Garbanzo beans, or chickpeas, contain slightly less protein than mung beans – at 20.47g/100g – yet also have good water solubility. The thought-to-be Middle Eastern legume, which is already a key ingredient in hummus and falafel, also has emulsifying potential, according to Givaudan.
This makes garbanzo beans flexible and effective in applications, the group continued, adding that its nutrient profile could help businesses make “attractive health claims” for producers and consumers. The legume is high in fibre, amino acids, and selenium – a trace mineral that plays an important role in immune system health.
Lentils were listed as the fourth most promising source of protein, according to Berkeley’s researchers. Predominantly grown in Canada, India and Turkey, the legume is indigenous to Western and Central Asia.
Givaudan says lentils provide a “fantastic” and “economical” source of essential amino acids, polyphenols, minerals and antioxidants, with 24.63g of protein per 100g. “Additionally, lentils have the added benefit of association with numerous health effects according to recent research, including lowered risk of high cholesterol, diabetes, cancer, and cardiovascular diseases.”
As an ingredient, lentils are “well-suited” for use in beverages, the ingredients group continued.
Oilseeds: flax and sunflower seeds
Flaxseed, or linseed, contains 18g of protein per 100g. According to Givaudan, the oil seed could prove ‘game changing’ in the protein sector, in part, due to its agricultural production. While currently limited to certain regions – including Russia and Belgium – its production is more efficient than pea protein, and “easily scalable”.
From a health perspective, the seeds are a good source of both omega-3 fats and dietary fibre.
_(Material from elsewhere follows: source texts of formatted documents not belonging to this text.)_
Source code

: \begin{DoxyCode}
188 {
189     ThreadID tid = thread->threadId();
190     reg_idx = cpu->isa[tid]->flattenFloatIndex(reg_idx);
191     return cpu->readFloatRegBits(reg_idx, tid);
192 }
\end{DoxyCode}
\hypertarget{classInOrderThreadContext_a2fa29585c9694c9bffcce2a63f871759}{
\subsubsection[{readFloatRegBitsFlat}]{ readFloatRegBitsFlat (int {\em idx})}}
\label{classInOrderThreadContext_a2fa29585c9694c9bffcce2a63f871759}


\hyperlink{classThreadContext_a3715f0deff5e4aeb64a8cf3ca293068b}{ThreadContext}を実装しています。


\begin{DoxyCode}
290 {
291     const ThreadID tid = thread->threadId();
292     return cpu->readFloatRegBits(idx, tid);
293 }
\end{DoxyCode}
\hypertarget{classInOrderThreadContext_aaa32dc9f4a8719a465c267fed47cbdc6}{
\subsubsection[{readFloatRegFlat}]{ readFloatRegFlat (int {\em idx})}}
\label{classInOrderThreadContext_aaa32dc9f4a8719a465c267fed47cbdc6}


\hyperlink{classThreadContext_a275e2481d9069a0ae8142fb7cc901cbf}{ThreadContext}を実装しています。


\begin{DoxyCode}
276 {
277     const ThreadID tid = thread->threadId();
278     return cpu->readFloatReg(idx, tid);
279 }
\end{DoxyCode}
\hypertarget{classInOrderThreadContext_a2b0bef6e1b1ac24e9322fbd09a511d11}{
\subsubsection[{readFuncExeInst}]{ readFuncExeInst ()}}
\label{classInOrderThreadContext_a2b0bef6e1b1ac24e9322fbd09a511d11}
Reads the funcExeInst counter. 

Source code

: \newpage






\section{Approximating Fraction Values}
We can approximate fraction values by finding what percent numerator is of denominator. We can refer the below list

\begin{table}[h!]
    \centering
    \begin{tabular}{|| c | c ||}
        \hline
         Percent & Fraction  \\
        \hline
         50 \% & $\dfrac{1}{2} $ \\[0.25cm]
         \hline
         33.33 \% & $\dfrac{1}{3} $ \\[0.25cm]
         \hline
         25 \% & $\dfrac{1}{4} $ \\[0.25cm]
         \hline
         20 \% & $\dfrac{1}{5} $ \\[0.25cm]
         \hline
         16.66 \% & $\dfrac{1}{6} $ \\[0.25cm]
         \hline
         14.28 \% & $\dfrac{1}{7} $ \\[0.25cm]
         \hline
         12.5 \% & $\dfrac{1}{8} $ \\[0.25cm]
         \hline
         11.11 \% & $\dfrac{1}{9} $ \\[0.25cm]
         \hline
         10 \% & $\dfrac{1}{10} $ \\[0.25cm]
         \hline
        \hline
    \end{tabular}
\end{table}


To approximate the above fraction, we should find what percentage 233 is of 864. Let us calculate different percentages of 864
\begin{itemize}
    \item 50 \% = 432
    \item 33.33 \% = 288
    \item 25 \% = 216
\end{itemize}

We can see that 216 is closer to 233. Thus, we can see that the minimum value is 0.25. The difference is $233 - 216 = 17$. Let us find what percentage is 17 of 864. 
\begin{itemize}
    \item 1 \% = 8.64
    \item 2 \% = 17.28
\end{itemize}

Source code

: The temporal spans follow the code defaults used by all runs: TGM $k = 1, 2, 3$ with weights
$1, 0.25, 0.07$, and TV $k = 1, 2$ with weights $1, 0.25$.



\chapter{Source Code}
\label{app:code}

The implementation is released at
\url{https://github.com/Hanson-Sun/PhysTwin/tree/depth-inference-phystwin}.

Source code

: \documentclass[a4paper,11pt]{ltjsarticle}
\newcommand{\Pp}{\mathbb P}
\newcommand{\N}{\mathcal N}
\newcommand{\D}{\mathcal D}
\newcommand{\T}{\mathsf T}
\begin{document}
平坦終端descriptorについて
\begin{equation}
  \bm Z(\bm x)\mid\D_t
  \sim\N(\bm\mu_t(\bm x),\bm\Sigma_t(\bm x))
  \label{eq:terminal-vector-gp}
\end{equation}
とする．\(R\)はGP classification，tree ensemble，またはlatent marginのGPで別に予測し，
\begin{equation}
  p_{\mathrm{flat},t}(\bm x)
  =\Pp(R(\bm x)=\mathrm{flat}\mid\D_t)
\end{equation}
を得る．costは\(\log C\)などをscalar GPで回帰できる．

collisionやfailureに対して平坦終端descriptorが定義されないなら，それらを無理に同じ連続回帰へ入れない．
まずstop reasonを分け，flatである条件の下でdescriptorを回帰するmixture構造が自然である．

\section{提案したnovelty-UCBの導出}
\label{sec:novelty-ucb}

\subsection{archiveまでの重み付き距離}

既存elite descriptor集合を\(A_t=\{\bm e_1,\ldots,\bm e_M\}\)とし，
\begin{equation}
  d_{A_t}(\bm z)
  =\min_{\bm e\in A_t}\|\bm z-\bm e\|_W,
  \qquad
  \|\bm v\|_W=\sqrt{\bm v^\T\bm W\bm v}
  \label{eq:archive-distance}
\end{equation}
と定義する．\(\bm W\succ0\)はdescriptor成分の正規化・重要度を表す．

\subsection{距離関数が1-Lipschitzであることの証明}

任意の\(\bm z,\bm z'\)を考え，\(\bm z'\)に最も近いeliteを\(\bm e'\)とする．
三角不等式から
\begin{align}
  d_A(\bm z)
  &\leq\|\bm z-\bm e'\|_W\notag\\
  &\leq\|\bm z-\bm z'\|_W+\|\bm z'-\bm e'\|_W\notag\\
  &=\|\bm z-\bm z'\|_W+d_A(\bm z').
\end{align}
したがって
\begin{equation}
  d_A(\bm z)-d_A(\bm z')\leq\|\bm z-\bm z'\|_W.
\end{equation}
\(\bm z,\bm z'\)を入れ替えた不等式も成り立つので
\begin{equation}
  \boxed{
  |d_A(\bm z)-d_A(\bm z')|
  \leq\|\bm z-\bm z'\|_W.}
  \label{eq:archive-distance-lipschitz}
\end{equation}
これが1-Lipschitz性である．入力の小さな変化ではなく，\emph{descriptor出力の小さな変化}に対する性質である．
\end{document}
And for food and beverage applications, flaxseeds boast good emulsifying properties.
Coming in at number six, sunflower seeds are effective, versatile, and resource-efficient, claims Givaudan. The oil seed contains slightly more protein than linseed – at 21g per 100g.
“Sunflower seeds are naturally sustainable with a rich catalogue of health benefits such as antioxidants and anti-inflammatory ingredients, as well as being a good source of minerals and essential amino acids,” Garofalo told this publication.
“They are extremely versatile and suitable for use in a wide variety of product formulations.”